Items from a data source
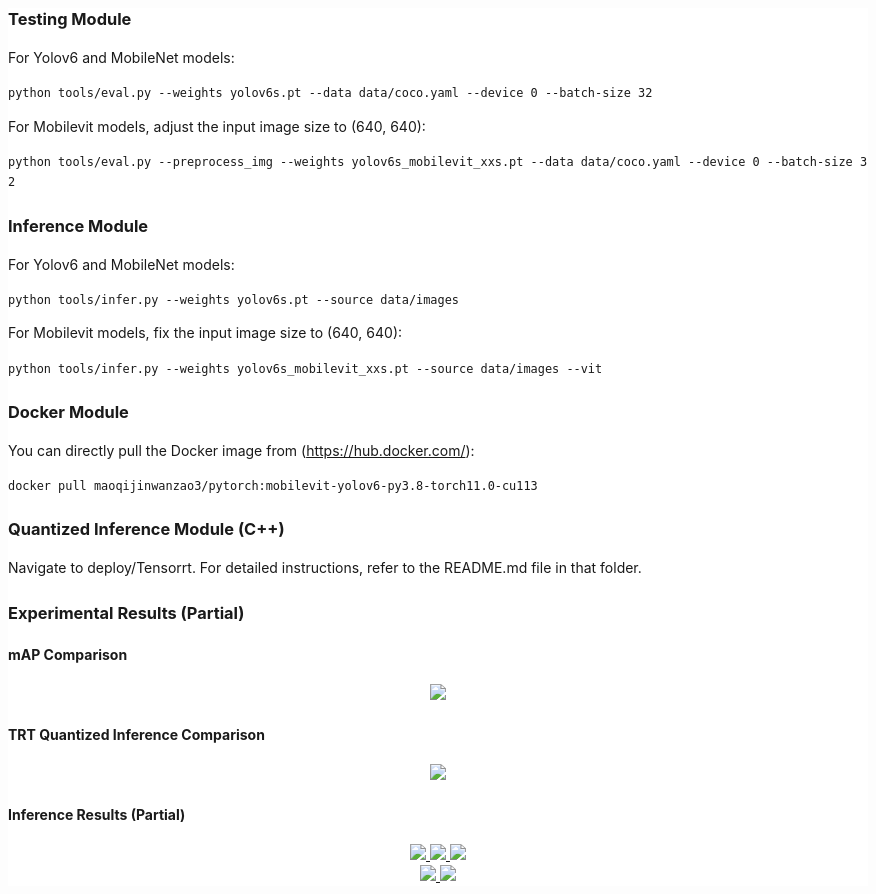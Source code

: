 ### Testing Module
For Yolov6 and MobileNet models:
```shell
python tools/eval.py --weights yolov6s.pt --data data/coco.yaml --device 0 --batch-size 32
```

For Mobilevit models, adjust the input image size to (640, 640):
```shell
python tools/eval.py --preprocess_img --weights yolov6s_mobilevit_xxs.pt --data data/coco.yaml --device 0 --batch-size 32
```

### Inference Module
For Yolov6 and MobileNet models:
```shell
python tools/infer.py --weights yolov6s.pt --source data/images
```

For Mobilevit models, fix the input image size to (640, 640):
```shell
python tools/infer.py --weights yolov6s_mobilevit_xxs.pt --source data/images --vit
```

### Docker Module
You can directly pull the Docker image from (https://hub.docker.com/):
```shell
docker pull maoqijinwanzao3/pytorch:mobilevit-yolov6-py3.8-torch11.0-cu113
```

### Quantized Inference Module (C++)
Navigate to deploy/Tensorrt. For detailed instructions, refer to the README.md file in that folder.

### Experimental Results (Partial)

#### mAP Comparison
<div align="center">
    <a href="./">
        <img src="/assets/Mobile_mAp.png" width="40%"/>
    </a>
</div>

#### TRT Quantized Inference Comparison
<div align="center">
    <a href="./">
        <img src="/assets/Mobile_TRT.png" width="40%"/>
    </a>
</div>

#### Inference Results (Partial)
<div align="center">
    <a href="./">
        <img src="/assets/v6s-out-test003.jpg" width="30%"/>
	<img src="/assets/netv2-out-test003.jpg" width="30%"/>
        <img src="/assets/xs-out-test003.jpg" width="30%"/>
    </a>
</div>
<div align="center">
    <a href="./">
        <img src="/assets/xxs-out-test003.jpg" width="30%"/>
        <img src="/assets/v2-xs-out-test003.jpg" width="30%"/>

◆ **Problem details**
Once the pictures are set aside, transcribe the remaining lines above exactly.

◆ **Answer to the exercise**
Source code

: ### Testing Module
For Yolov6 and MobileNet models:
```shell
python tools/eval.py --weights yolov6s.pt --data data/coco.yaml --device 0 --batch-size 32
```

For Mobilevit models, adjust the input image size to (640, 640):
```shell
python tools/eval.py --preprocess_img --weights yolov6s_mobilevit_xxs.pt --data data/coco.yaml --device 0 --batch-size 32
```

### Inference Module
For Yolov6 and MobileNet models:
```shell
python tools/infer.py --weights yolov6s.pt --source data/images
```

For Mobilevit models, fix the input image size to (640, 640):
```shell
python tools/infer.py --weights yolov6s_mobilevit_xxs.pt --source data/images --vit
```

### Docker Module
You can directly pull the Docker image from (https://hub.docker.com/):
```shell
docker pull maoqijinwanzao3/pytorch:mobilevit-yolov6-py3.8-torch11.0-cu113
```

### Quantized Inference Module (C++)
Navigate to deploy/Tensorrt. For detailed instructions, refer to the README.md file in that folder.

### Experimental Results (Partial)

#### mAP Comparison
<div align="center">
    <a href="./">
        <img src="/assets/Mobile_mAp.png" width="40%"/>
    </a>
</div>

#### TRT Quantized Inference Comparison
<div align="center">
    <a href="./">
        <img src="/assets/Mobile_TRT.png" width="40%"/>
    </a>
</div>

#### Inference Results (Partial)
<div align="center">
    <a href="./">
        <img src="/assets/v6s-out-test003.jpg" width="30%"/>
	<img src="/assets/netv2-out-test003.jpg" width="30%"/>
        <img src="/assets/xs-out-test003.jpg" width="30%"/>
    </a>
</div>
<div align="center">
    <a href="./">
        <img src="/assets/xxs-out-test003.jpg" width="30%"/>
        <img src="/assets/v2-xs-out-test003.jpg" width="30%"/>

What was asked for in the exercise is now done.